Capt. Swenson lived the Army soldier’s creed, which says, in part, “I will always place the mission first; I will never accept defeat; I will never quit; I will never leave a fallen comrade.”
Valuable targets
Charles Gittins, a special adviser to the defense secretary on POW affairs in the early 1990s, said intelligence is far better today than during Vietnam.
“We know the enemy deployment and strengths by use of drones, infrared, and other sensors, so we rarely enter a fight where we are significantly outnumbered and our position overrun as happened in Vietnam on many occasions,” Mr. Gittins said. “When a position is overrun by the enemy, the wounded typically end up POW or dead. Our tactics now in expected engagements are to use overwhelming force, whether it be ground or ground with robust air support. We don’t lose many engagements where we have good intelligence.”

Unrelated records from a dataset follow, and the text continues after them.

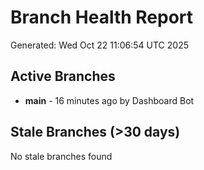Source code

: # Branch Health Report
Generated: Wed Oct 22 11:06:54 UTC 2025

## Active Branches
- **main** - 16 minutes ago by Dashboard Bot

## Stale Branches (>30 days)
No stale branches found
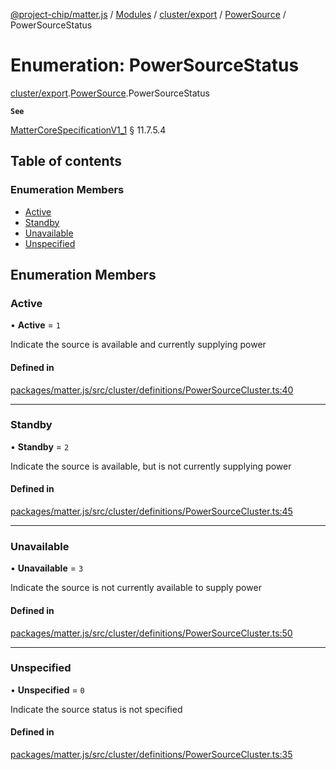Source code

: [@project-chip/matter.js](../README.md) / [Modules](../modules.md) / [cluster/export](../modules/cluster_export.md) / [PowerSource](../modules/cluster_export.PowerSource.md) / PowerSourceStatus

# Enumeration: PowerSourceStatus

[cluster/export](../modules/cluster_export.md).[PowerSource](../modules/cluster_export.PowerSource.md).PowerSourceStatus

**`See`**

[MatterCoreSpecificationV1_1](../interfaces/spec_export.MatterCoreSpecificationV1_1.md) § 11.7.5.4

## Table of contents

### Enumeration Members

- [Active](cluster_export.PowerSource.PowerSourceStatus.md#active)
- [Standby](cluster_export.PowerSource.PowerSourceStatus.md#standby)
- [Unavailable](cluster_export.PowerSource.PowerSourceStatus.md#unavailable)
- [Unspecified](cluster_export.PowerSource.PowerSourceStatus.md#unspecified)

## Enumeration Members

### Active

• **Active** = ``1``

Indicate the source is available and currently supplying power

#### Defined in

[packages/matter.js/src/cluster/definitions/PowerSourceCluster.ts:40](https://github.com/project-chip/matter.js/blob/be83914/packages/matter.js/src/cluster/definitions/PowerSourceCluster.ts#L40)

___

### Standby

• **Standby** = ``2``

Indicate the source is available, but is not currently supplying power

#### Defined in

[packages/matter.js/src/cluster/definitions/PowerSourceCluster.ts:45](https://github.com/project-chip/matter.js/blob/be83914/packages/matter.js/src/cluster/definitions/PowerSourceCluster.ts#L45)

___

### Unavailable

• **Unavailable** = ``3``

Indicate the source is not currently available to supply power

#### Defined in

[packages/matter.js/src/cluster/definitions/PowerSourceCluster.ts:50](https://github.com/project-chip/matter.js/blob/be83914/packages/matter.js/src/cluster/definitions/PowerSourceCluster.ts#L50)

___

### Unspecified

• **Unspecified** = ``0``

Indicate the source status is not specified

#### Defined in

[packages/matter.js/src/cluster/definitions/PowerSourceCluster.ts:35](https://github.com/project-chip/matter.js/blob/be83914/packages/matter.js/src/cluster/definitions/PowerSourceCluster.ts#L35)
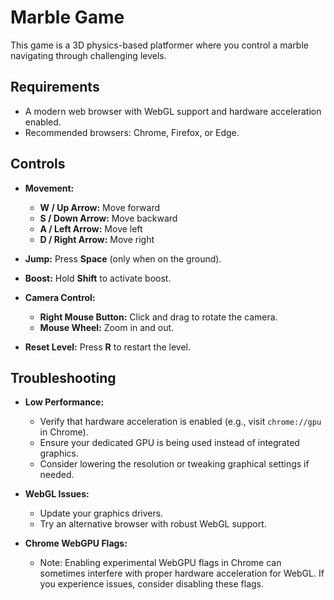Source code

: # Marble Game

This game is a 3D physics-based platformer where you control a marble navigating through challenging levels.

## Requirements

- A modern web browser with WebGL support and hardware acceleration enabled.
- Recommended browsers: Chrome, Firefox, or Edge.

## Controls

- **Movement:**  
  - **W / Up Arrow:** Move forward  
  - **S / Down Arrow:** Move backward  
  - **A / Left Arrow:** Move left  
  - **D / Right Arrow:** Move right  

- **Jump:** Press **Space** (only when on the ground).

- **Boost:** Hold **Shift** to activate boost.

- **Camera Control:**  
  - **Right Mouse Button:** Click and drag to rotate the camera.  
  - **Mouse Wheel:** Zoom in and out.

- **Reset Level:** Press **R** to restart the level.

## Troubleshooting

- **Low Performance:**  
  - Verify that hardware acceleration is enabled (e.g., visit `chrome://gpu` in Chrome).  
  - Ensure your dedicated GPU is being used instead of integrated graphics.  
  - Consider lowering the resolution or tweaking graphical settings if needed.

- **WebGL Issues:**  
  - Update your graphics drivers.  
  - Try an alternative browser with robust WebGL support.

- **Chrome WebGPU Flags:**  
  - Note: Enabling experimental WebGPU flags in Chrome can sometimes interfere with proper hardware acceleration for WebGL. If you experience issues, consider disabling these flags.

Retired Army Gen. Keane cited two battlefield components.
“No. 1, we win every fight that we’re in and we pick up their POWs on the battlefield versus the opposite,” he said. “And No. 2, the only other source of POWs would be to shoot our airplanes down, and they’ve have had very little success in doing that and, in that, being able to take prisoners.”
Asked by The Washington Times why no service member aside from Sgt. Bergdahl has been captured in Afghanistan, a U.S. defense official said: “Having one service member listed as missing-captured during the war in Afghanistan could be attributed to a variety of factors to include every conflict is different, the training of our quick reaction forces and their ability to quickly react to various situations, the majority of engagements are lopsided in our favor as we have the ability to call for fire support, and we take force protection very seriously.”
Now comes a new test. With the Bergdahl trade, the three bad actors in Afghanistan — Taliban, al Qaeda and the Haqqani network of terrorists — know the value of nabbing an American warrior.
Rep. Sam Johnson, Texas Republican, was held nearly seven years in the “Hanoi Hilton” by vicious communist guards during the Vietnam War.
This month, he sent an open letter to House members and senators quoting a Time magazine story that said the Taliban, fresh off the prisoner trade, more than ever want to capture American service members.
“Our worst enemies just confirmed that President Obama’s unilateral decision, in effect, put a price on the head of each soldier, sailor, airmen, coast guardsmen and Marine serving abroad in defense of freedom,” Mr. Johnson said. “From here on out, every single American, both military and civilian, has a right to be fearful.”